HomeCity Government NewsMaster Plan Addresses Need for Outdoor Space

Master Plan Addresses Need for Outdoor Space

First published in the Feb. 17 print issue of the Outlook Valley Sun.

City staff presented an Athletic Field Master Plan that details facilities throughout La Cañada Flintridge as well as needs and assessment for user groups to the Parks and Recreation committee with the hope that the panel and residents join the conversation about the need for more recreational fields for sports teams and the school district.
The document was created by a joint-use subcommittee that included La Cañada Unified School District board members and administrators, city staff and representatives from the La Cañada Sports Coalition, which oversees local club sports teams and leagues. The group was formed two years ago and worked despite the coronavirus pandemic to address the lack of space for all user groups.
“The purpose for the master plan is for us, the city and the district to potentially have a 10-year plan that we can reference as we go through each year and try to develop and improve the conditions of the fields,” LCF Division Manager Arabo Parseghian said during a Parks and Recreation meeting Feb. 9.

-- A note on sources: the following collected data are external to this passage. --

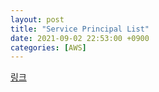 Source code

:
 ```yaml
---
layout: post
title: "Service Principal List"
date: 2021-09-02 22:53:00 +0900
categories: [AWS]
---
```


[링크](https://gist.github.com/shortjared/4c1e3fe52bdfa47522cfe5b41e5d6f22) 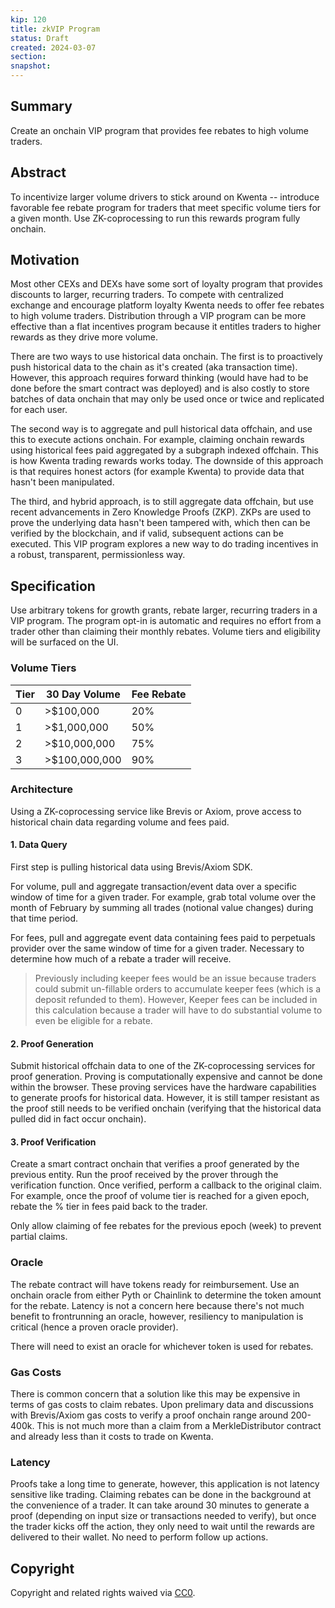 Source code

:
 ```yaml
---
kip: 120
title: zkVIP Program
status: Draft
created: 2024-03-07
section: 
snapshot:
---
```


## Summary
Create an onchain VIP program that provides fee rebates to high volume traders.
## Abstract
To incentivize larger volume drivers to stick around on Kwenta -- introduce favorable fee rebate program for traders that meet specific volume tiers for a given month. Use ZK-coprocessing to run this rewards program fully onchain.
## Motivation
Most other CEXs and DEXs have some sort of loyalty program that provides discounts to larger, recurring traders. To compete with centralized exchange and encourage platform loyalty Kwenta needs to offer fee rebates to high volume traders. Distribution through a VIP program can be more effective than a flat incentives program because it entitles traders to higher rewards as they drive more volume. 

There are two ways to use historical data onchain. The first is to proactively push historical data to the chain as it's created (aka transaction time). However, this approach requires forward thinking (would have had to be done before the smart contract was deployed) and is also costly to store batches of data onchain that may only be used once or twice and replicated for each user. 

The second way is to aggregate and pull historical data offchain, and use this to execute actions onchain. For example, claiming onchain rewards using historical fees paid aggregated by a subgraph indexed offchain. This is how Kwenta trading rewards works today. The downside of this approach is that requires honest actors (for example Kwenta) to provide data that hasn't been manipulated. 

The third, and hybrid approach, is to still aggregate data offchain, but use recent advancements in Zero Knowledge Proofs (ZKP). ZKPs are used to prove the underlying data hasn't been tampered with, which then can be verified by the blockchain, and if valid, subsequent actions can be executed. This VIP program explores a new way to do trading incentives in a robust, transparent, permissionless way. 
## Specification
Use arbitrary tokens for growth grants, rebate larger, recurring traders in a VIP program. The program opt-in is automatic and requires no effort from a trader other than claiming their monthly rebates. Volume tiers and eligibility will be surfaced on the UI.

### Volume Tiers
| Tier | 30 Day Volume | Fee Rebate |
| ---- | ---- | ---- |
| 0 | >$100,000 | 20% |
| 1 | >$1,000,000 | 50% |
| 2 | >$10,000,000 | 75% |
| 3 | >$100,000,000 | 90% |
### Architecture
Using a ZK-coprocessing service like Brevis or Axiom, prove access to historical chain data regarding volume and fees paid.
#### 1. Data Query
First step is pulling historical data using Brevis/Axiom SDK.

For volume, pull and aggregate transaction/event data over a specific window of time for a given trader. For example, grab total volume over the month of February by summing all trades (notional value changes) during that time period.

For fees, pull and aggregate event data containing fees paid to perpetuals provider over the same window of time for a given trader. Necessary to determine how much of a rebate a trader will receive. 

> Previously including keeper fees would be an issue because traders could submit un-fillable orders to accumulate keeper fees (which is a deposit refunded to them). However, Keeper fees can be included in this calculation because a trader will have to do substantial volume to even be eligible for a rebate.
#### 2. Proof Generation
Submit historical offchain data to one of the ZK-coprocessing services for proof generation. Proving is computationally expensive and cannot be done within the browser. These proving services have the hardware capabilities to generate proofs for historical data. However, it is still tamper resistant as the proof still needs to be verified onchain (verifying that the historical data pulled did in fact occur onchain).
#### 3. Proof Verification
Create a smart contract onchain that verifies a proof generated by the previous entity. Run the proof received by the prover through the verification function. Once verified, perform a callback to the original claim. For example, once the proof of volume tier is reached for a given epoch, rebate the % tier in fees paid back to the trader.

Only allow claiming of fee rebates for the previous epoch (week) to prevent partial claims.
### Oracle
The rebate contract will have tokens ready for reimbursement. Use an onchain oracle from either Pyth or Chainlink to determine the token amount for the rebate. Latency is not a concern here because there's not much benefit to frontrunning an oracle, however, resiliency to manipulation is critical (hence a proven oracle provider).

There will need to exist an oracle for whichever token is used for rebates.

### Gas Costs
There is common concern that a solution like this may be expensive in terms of gas costs to claim rebates. Upon prelimary data and discussions with Brevis/Axiom gas costs to verify a proof onchain range around 200-400k. This is not much more than a claim from a MerkleDistributor contract and already less than it costs to trade on Kwenta.

### Latency
Proofs take a long time to generate, however, this application is not latency sensitive like trading. Claiming rebates can be done in the background at the convenience of a trader. It can take around 30 minutes to generate a proof (depending on input size or transactions needed to verify), but once the trader kicks off the action, they only need to wait until the rewards are delivered to their wallet. No need to perform follow up actions.

## Copyright

Copyright and related rights waived via [CC0](https://creativecommons.org/publicdomain/zero/1.0/).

Parseghian hopes the document, which can be seen on the meeting’s agenda, will give community members an idea of the state the city is in when it comes to facilities and the “dire need” for more space, an issue that “seems to be getting worse.”

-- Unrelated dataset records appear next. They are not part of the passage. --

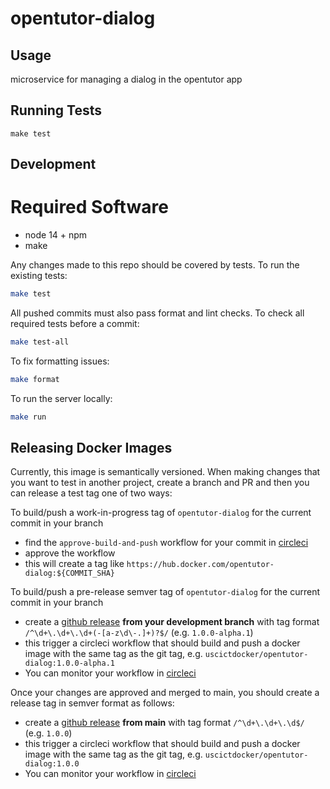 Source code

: # opentutor-dialog

## Usage

microservice for managing a dialog in the opentutor app

## Running Tests

```
make test
```

## Development

# Required Software

- node 14 + npm
- make

Any changes made to this repo should be covered by tests. To run the existing tests:

```bash
make test
```

All pushed commits must also pass format and lint checks. To check all required tests before a commit:

```bash
make test-all
```

To fix formatting issues:

```bash
make format
```

To run the server locally:

```bash
make run
```

## Releasing Docker Images

Currently, this image is semantically versioned. When making changes that you want to test in another project, create a branch and PR and then you can release a test tag one of two ways:

To build/push a work-in-progress tag of `opentutor-dialog` for the current commit in your branch

- find the `approve-build-and-push` workflow for your commit in [circleci](https://circleci.com/gh/ICTLearningSciences/workflows/opentutor-dialog)
- approve the workflow
- this will create a tag like `https://hub.docker.com/opentutor-dialog:${COMMIT_SHA}`

To build/push a pre-release semver tag of `opentutor-dialog` for the current commit in your branch

- create a [github release](https://github.com/ICTLearningSciences/opentutor-dialog/releases/new) **from your development branch** with tag format `/^\d+\.\d+\.\d+(-[a-z\d\-.]+)?$/` (e.g. `1.0.0-alpha.1`)
- this trigger a circleci workflow that should build and push a docker image with the same tag as the git tag, e.g. `uscictdocker/opentutor-dialog:1.0.0-alpha.1`
- You can monitor your workflow in [circleci](https://circleci.com/gh/ICTLearningSciences/workflows/opentutor-dialog)

Once your changes are approved and merged to main, you should create a release tag in semver format as follows:

- create a [github release](https://github.com/ICTLearningSciences/opentutor-dialog/releases/new) **from main** with tag format `/^\d+\.\d+\.\d$/` (e.g. `1.0.0`)
- this trigger a circleci workflow that should build and push a docker image with the same tag as the git tag, e.g. `uscictdocker/opentutor-dialog:1.0.0`
- You can monitor your workflow in [circleci](https://circleci.com/gh/ICTLearningSciences/workflows/opentutor-dialog)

Part of the master plan includes an analysis of resources and possible solutions. Some of the short-term fixes listed include expanding grass areas at elementary school sites to create multi-use fields for various sports and possibly utilizing the flat roof above the La Cañada High School gymnasium for recreational use.

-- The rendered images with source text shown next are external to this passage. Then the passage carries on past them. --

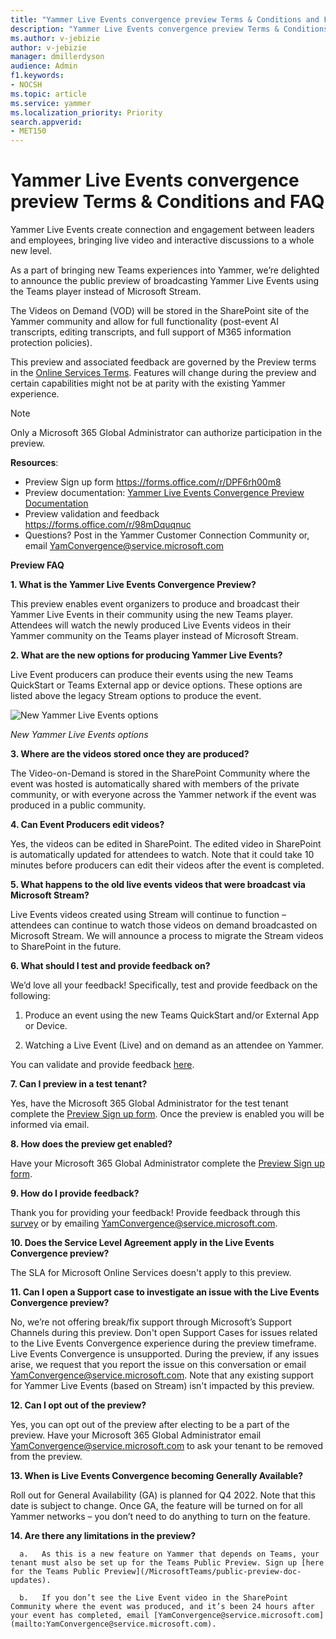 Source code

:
 ```yaml
---
title: "Yammer Live Events convergence preview Terms & Conditions and FAQ"
description: "Yammer Live Events convergence preview Terms & Conditions and FAQ"
ms.author: v-jebizie
author: v-jebizie
manager: dmillerdyson
audience: Admin
f1.keywords:
- NOCSH
ms.topic: article
ms.service: yammer
ms.localization_priority: Priority
search.appverid:
- MET150
---
```


# Yammer Live Events convergence preview Terms & Conditions and FAQ
Yammer Live Events create connection and engagement between leaders and employees, bringing live video and interactive discussions to a whole new level.

As a part of bringing new Teams experiences into Yammer, we’re delighted to announce the public preview of broadcasting Yammer Live Events using the Teams player instead of Microsoft Stream. 

The Videos on Demand (VOD) will be stored in the SharePoint site of the Yammer community and allow for full functionality (post-event AI transcripts, editing transcripts, and full support of M365 information protection policies).

This preview and associated feedback are governed by the Preview terms in the [Online Services Terms](https://www.microsoft.com/Licensing/product-licensing/products). Features will change during the preview and certain capabilities might not be at parity with the existing Yammer experience. 

  > [!NOTE]
> Only a Microsoft 365 Global Administrator can authorize participation in the preview. 

**Resources**: 
* Preview Sign up form https://forms.office.com/r/DPF6rh00m8 
* Preview documentation: [Yammer Live Events Convergence Preview Documentation](/yammer/manage-yammer-groups/yammer-live-events-documentation)
* Preview validation and feedback https://forms.office.com/r/98mDquqnuc 
* Questions?  Post in the Yammer Customer Connection Community or, email [YamConvergence@service.microsoft.com](mailto:YamConvergence@service.microsoft.com) 

**Preview FAQ**

**1.	What is the Yammer Live Events Convergence Preview?**

This preview enables event organizers to produce and broadcast their Yammer Live Events in their community using the new Teams player. Attendees will watch the newly produced Live Events videos in their Yammer community on the Teams player instead of Microsoft Stream.

**2.	What are the new options for producing Yammer Live Events?**

Live Event producers can produce their events using the new Teams QuickStart or Teams External app or device options. These options are listed above the legacy Stream options to produce the event. 

![New Yammer Live Events options](/media/new-yammer-live-events-options.png) 

*New Yammer Live Events options*
 
**3.	Where are the videos stored once they are produced?**

The Video-on-Demand is stored in the SharePoint Community where the event was hosted is automatically shared with members of the private community, or with everyone across the Yammer network if the event was produced in a public community. 

**4.	Can Event Producers edit videos?**

Yes, the videos can be edited in SharePoint. The edited video in SharePoint is automatically updated for attendees to watch. Note that it could take 10 minutes before producers can edit their videos after the event is completed.  

**5.	What happens to the old live events videos that were broadcast via Microsoft Stream?**

Live Events videos created using Stream will continue to function – attendees can continue to watch those videos on demand broadcasted on Microsoft Stream. We will announce a process to migrate the Stream videos to SharePoint in the future.

**6.	What should I test and provide feedback on?**

We’d love all your feedback! Specifically, test and provide feedback on the following:

  1.   Produce an event using the new Teams QuickStart and/or External App or Device.

  2.   Watching a Live Event (Live) and on demand as an attendee on Yammer.

You can validate and provide feedback [here](https://forms.office.com/r/98mDquqnuc).

**7.	Can I preview in a test tenant?** 

Yes, have the Microsoft 365 Global Administrator for the test tenant complete the [Preview Sign up form](https://forms.office.com/r/DPF6rh00m8). Once the preview is enabled you will be informed via email.

**8.	How does the preview get enabled?**

Have your Microsoft 365 Global Administrator complete the [Preview Sign up form](https://forms.office.com/r/DPF6rh00m8). 

**9.	How do I provide feedback?**

Thank you for providing your feedback! Provide feedback through this [survey](https://forms.office.com/r/98mDquqnuc) or by emailing [YamConvergence@service.microsoft.com](mailto:YamConvergence@service.microsoft.com).

**10.	Does the Service Level Agreement apply in the Live Events Convergence preview?**

The SLA for Microsoft Online Services doesn't apply to this preview.
 
**11.	Can I open a Support case to investigate an issue with the Live Events Convergence preview?**

No, we’re not offering break/fix support through Microsoft’s Support Channels during this preview. Don't open Support Cases for issues related to the Live Events Convergence experience during the preview timeframe. Live Events Convergence is unsupported. During the preview, if any issues arise, we request that you report the issue on this conversation or email [YamConvergence@service.microsoft.com](mailto:YamConvergence@service.microsoft.com). Note that any existing support for Yammer Live Events (based on Stream) isn't impacted by this preview. 

**12.	Can I opt out of the preview?**

Yes, you can opt out of the preview after electing to be a part of the preview. Have your Microsoft 365 Global Administrator email [YamConvergence@service.microsoft.com](mailto:YamConvergence@service.microsoft.com) to ask your tenant to be removed from the preview.

**13.	When is Live Events Convergence becoming Generally Available?** 

Roll out for General Availability (GA) is planned for Q4 2022. Note that this date is subject to change. Once GA, the feature will be turned on for all Yammer networks – you don’t need to do anything to turn on the feature. 

**14.	Are there any limitations in the preview?**

      a.   As this is a new feature on Yammer that depends on Teams, your tenant must also be set up for the Teams Public Preview. Sign up [here for the Teams Public Preview](/MicrosoftTeams/public-preview-doc-updates).

      b.   If you don’t see the Live Event video in the SharePoint Community where the event was produced, and it’s been 24 hours after your event has completed, email [YamConvergence@service.microsoft.com](mailto:YamConvergence@service.microsoft.com).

The subcommittee also focused on long-term solutions such as lighting, converting grass to turf and possibly acquiring property — such as a portion of the La Cañada Flintridge Country Club or Berkshire Tennis Club. Other ideas were to redevelop existing sites such as the Community Center to accommodate the need for more facilities and to build underground parking lots and have fields placed above them.
“When I tell you that the subcommittee looked at everything under the sun, they truly did,” Parseghian said. “We went through our geographic information system and basically looked at vacant lots, what options we have [and if we] could potentially use them.”
Paseghian told the commission that he is working on a summary of the master plan so it can be easier to read for the community. He envisions the document as a supplement to the Parks and Recreation Master Plan.